▶ **What this task involves**: Return the run of lines below that opens with the line containing "The teachers also" and closes with the line containing "to be controlled", keeping each one exact.
Records shown: Begin
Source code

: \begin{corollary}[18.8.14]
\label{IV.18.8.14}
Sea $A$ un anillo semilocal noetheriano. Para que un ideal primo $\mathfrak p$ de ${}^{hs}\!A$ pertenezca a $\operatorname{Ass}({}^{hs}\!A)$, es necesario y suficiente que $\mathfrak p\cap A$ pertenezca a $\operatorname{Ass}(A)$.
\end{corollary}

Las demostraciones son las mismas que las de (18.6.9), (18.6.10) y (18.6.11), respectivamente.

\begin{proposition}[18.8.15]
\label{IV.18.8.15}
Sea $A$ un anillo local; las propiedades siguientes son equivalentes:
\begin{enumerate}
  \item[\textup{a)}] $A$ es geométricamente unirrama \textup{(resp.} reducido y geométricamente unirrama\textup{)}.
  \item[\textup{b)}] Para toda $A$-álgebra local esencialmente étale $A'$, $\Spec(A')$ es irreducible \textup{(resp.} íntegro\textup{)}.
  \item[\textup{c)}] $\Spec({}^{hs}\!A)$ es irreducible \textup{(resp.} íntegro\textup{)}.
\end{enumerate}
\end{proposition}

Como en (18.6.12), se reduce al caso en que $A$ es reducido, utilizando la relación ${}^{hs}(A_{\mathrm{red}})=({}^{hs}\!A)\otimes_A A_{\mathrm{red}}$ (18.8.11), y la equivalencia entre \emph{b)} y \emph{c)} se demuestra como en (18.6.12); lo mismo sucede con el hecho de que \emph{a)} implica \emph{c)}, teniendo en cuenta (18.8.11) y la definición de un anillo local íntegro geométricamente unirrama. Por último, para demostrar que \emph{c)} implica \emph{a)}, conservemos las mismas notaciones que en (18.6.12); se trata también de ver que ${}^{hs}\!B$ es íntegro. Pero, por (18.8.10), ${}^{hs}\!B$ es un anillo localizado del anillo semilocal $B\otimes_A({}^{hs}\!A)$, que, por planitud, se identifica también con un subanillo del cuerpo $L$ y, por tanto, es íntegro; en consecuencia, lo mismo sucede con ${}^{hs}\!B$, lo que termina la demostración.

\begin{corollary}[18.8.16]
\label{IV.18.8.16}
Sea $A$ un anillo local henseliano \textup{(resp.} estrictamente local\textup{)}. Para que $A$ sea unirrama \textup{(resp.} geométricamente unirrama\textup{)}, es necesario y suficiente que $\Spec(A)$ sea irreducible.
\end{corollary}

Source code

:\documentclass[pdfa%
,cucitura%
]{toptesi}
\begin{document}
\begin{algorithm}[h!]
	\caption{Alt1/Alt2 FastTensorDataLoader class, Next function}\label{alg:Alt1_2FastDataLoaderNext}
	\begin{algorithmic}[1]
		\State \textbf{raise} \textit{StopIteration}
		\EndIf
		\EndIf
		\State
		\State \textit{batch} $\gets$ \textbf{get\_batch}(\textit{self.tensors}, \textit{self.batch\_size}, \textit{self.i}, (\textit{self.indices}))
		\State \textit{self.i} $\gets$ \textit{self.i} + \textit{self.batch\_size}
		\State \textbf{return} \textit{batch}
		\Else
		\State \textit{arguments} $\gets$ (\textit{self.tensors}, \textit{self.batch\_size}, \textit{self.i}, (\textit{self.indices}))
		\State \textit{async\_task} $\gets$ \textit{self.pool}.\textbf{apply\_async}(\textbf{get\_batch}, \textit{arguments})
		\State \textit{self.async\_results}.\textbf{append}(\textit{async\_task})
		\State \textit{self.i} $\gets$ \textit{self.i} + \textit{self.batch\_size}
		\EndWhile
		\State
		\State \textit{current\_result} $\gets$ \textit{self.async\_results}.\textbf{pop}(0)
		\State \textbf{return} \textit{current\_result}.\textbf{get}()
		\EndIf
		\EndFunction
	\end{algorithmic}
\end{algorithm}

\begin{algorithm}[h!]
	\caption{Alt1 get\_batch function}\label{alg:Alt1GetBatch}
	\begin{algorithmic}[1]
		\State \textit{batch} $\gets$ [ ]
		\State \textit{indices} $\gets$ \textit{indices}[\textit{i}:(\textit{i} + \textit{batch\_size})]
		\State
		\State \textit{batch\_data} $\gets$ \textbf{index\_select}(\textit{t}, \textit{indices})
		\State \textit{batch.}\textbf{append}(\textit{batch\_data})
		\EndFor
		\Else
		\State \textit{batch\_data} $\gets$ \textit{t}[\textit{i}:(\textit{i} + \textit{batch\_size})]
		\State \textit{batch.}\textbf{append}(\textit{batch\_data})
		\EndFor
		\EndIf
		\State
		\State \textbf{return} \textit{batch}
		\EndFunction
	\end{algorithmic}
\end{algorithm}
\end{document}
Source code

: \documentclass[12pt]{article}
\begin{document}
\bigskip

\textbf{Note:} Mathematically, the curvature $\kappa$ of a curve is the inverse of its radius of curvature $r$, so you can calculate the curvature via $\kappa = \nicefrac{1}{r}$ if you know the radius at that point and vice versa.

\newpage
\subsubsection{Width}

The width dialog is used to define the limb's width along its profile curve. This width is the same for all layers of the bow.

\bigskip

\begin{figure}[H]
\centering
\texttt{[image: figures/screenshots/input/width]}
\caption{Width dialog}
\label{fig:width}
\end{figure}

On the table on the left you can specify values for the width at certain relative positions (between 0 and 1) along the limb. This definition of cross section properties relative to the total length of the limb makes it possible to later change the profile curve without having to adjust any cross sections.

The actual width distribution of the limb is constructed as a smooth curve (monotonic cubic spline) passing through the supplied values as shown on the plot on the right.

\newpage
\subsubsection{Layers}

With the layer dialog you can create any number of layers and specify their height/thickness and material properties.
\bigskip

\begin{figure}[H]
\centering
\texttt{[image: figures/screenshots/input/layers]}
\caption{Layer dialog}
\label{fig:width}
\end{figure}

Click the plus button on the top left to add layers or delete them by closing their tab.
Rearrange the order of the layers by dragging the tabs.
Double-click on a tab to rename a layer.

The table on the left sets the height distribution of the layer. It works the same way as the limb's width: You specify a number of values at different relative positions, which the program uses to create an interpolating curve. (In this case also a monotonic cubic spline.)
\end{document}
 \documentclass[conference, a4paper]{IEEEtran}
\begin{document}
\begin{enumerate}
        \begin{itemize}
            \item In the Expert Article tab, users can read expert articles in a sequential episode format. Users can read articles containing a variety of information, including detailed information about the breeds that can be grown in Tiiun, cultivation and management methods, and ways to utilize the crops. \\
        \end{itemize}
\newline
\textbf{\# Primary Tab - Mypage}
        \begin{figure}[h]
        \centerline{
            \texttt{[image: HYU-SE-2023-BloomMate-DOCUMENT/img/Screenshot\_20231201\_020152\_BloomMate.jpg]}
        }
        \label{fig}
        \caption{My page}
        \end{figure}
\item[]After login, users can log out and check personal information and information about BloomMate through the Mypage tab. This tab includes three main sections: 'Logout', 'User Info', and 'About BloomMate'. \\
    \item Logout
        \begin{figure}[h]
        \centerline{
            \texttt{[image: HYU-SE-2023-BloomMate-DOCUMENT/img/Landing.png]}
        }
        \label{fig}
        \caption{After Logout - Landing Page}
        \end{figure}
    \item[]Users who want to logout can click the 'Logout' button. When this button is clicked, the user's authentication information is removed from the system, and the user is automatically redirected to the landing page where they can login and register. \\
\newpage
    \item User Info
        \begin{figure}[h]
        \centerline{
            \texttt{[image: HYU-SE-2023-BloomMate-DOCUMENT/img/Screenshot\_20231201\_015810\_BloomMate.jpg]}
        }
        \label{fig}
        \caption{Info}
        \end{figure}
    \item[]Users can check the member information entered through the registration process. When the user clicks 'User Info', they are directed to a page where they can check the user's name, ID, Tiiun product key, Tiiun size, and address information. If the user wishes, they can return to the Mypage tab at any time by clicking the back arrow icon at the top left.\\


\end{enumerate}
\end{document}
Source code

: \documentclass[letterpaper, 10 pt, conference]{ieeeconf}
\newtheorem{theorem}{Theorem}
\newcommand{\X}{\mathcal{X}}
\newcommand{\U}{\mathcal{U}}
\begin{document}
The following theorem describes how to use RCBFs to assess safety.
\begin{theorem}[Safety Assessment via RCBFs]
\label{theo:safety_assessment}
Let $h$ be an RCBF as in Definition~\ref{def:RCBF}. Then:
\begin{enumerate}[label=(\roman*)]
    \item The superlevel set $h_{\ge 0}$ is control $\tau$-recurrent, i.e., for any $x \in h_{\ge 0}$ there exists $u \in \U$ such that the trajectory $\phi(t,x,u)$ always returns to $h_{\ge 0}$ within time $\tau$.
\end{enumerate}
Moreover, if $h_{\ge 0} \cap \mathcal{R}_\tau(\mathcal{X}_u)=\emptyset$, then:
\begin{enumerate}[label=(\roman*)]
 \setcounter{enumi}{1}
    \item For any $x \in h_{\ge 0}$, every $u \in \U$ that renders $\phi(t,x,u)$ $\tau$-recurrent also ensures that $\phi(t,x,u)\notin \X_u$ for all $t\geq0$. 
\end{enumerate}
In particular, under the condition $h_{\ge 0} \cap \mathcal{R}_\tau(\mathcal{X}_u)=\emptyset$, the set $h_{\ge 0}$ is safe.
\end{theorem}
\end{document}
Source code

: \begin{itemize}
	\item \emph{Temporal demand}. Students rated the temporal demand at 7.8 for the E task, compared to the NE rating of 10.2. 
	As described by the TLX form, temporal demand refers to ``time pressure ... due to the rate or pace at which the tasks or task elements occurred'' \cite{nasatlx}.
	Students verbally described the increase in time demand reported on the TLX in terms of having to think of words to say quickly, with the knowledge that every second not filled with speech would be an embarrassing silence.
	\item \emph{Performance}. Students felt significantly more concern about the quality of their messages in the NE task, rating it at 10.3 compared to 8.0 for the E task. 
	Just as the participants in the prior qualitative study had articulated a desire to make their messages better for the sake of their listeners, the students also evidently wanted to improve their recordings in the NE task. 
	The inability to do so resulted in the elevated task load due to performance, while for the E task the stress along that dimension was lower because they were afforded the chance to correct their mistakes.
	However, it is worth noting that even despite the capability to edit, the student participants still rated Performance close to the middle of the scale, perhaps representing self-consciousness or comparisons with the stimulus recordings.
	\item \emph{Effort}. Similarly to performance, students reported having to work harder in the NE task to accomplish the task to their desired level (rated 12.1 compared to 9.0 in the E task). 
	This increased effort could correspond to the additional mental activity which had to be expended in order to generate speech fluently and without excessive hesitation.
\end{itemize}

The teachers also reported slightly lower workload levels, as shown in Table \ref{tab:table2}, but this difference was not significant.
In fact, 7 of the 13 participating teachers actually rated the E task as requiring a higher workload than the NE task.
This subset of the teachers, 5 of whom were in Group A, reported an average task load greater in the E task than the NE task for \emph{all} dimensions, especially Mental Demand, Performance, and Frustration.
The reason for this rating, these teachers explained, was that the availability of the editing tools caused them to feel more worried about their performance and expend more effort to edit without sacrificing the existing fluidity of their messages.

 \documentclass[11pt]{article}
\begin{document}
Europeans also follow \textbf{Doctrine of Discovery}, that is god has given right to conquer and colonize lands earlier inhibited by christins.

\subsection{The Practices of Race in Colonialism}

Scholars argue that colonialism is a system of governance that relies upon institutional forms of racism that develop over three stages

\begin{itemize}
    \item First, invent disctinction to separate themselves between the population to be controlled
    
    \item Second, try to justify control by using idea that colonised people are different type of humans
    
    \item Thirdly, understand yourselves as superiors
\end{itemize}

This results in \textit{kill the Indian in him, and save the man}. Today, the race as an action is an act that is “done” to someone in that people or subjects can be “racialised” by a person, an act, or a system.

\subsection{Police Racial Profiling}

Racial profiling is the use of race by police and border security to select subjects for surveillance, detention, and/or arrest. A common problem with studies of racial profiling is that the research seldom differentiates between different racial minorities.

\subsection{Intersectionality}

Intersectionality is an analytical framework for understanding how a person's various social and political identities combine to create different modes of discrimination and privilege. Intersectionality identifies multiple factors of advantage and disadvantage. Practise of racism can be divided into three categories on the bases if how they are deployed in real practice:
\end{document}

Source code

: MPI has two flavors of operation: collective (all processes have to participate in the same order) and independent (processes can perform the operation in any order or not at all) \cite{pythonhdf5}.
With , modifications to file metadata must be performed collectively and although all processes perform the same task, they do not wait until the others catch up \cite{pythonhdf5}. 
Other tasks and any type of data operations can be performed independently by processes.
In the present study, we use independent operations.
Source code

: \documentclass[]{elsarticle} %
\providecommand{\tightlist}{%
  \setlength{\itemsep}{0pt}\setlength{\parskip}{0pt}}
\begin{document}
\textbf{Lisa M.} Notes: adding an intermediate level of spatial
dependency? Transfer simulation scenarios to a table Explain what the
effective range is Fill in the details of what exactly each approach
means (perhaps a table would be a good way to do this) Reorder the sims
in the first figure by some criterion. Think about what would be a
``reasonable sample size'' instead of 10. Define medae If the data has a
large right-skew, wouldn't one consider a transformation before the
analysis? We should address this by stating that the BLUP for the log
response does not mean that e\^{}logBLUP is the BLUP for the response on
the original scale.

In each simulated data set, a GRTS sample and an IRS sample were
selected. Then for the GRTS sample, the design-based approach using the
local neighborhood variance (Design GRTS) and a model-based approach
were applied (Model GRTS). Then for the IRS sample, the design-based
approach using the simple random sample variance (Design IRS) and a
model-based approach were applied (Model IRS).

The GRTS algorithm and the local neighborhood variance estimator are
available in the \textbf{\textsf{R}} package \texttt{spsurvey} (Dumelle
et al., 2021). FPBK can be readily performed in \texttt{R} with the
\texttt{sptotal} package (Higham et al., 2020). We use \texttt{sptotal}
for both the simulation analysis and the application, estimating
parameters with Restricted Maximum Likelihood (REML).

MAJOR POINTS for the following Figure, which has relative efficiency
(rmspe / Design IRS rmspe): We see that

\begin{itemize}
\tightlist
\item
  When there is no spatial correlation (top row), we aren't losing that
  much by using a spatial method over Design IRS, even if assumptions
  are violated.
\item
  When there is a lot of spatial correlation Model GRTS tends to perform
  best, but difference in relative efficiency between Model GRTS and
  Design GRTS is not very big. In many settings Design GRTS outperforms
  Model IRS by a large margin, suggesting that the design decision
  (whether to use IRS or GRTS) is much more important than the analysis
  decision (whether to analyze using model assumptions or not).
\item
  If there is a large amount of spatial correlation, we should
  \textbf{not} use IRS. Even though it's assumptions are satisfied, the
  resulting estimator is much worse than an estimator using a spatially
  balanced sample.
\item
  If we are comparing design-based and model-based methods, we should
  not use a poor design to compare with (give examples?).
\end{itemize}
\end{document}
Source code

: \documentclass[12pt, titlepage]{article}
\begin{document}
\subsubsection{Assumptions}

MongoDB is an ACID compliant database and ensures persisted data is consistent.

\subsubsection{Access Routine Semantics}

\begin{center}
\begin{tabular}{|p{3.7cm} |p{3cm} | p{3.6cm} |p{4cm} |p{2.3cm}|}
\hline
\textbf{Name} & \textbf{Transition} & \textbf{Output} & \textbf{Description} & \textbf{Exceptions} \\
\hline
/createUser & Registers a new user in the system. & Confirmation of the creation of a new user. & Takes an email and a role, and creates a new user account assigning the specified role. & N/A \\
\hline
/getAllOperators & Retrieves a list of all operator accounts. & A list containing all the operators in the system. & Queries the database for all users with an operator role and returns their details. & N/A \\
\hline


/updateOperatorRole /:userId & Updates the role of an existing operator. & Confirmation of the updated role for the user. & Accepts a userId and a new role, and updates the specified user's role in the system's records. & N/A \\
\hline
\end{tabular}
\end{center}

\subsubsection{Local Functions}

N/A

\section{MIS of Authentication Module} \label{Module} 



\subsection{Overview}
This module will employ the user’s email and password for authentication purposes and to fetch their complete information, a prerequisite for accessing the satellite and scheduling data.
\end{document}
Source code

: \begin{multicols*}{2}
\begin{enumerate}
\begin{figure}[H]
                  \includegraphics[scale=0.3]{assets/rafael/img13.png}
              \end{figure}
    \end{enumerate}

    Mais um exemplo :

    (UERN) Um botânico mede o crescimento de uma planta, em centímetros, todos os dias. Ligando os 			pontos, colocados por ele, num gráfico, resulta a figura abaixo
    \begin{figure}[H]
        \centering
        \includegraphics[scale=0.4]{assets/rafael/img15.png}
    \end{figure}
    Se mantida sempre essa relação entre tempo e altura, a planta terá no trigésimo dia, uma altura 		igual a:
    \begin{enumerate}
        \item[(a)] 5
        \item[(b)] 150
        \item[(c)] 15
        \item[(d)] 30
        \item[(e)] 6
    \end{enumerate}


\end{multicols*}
Records shown: End
▶ **Solution to this exercise**:
The teachers also reported slightly lower workload levels, as shown in Table \ref{tab:table2}, but this difference was not significant.
In fact, 7 of the 13 participating teachers actually rated the E task as requiring a higher workload than the NE task.
This subset of the teachers, 5 of whom were in Group A, reported an average task load greater in the E task than the NE task for \emph{all} dimensions, especially Mental Demand, Performance, and Frustration.
The reason for this rating, these teachers explained, was that the availability of the editing tools caused them to feel more worried about their performance and expend more effort to edit without sacrificing the existing fluidity of their messages.

 \documentclass[11pt]{article}
\begin{document}
Europeans also follow \textbf{Doctrine of Discovery}, that is god has given right to conquer and colonize lands earlier inhibited by christins.

\subsection{The Practices of Race in Colonialism}

Scholars argue that colonialism is a system of governance that relies upon institutional forms of racism that develop over three stages

\begin{itemize}
    \item First, invent disctinction to separate themselves between the population to be controlled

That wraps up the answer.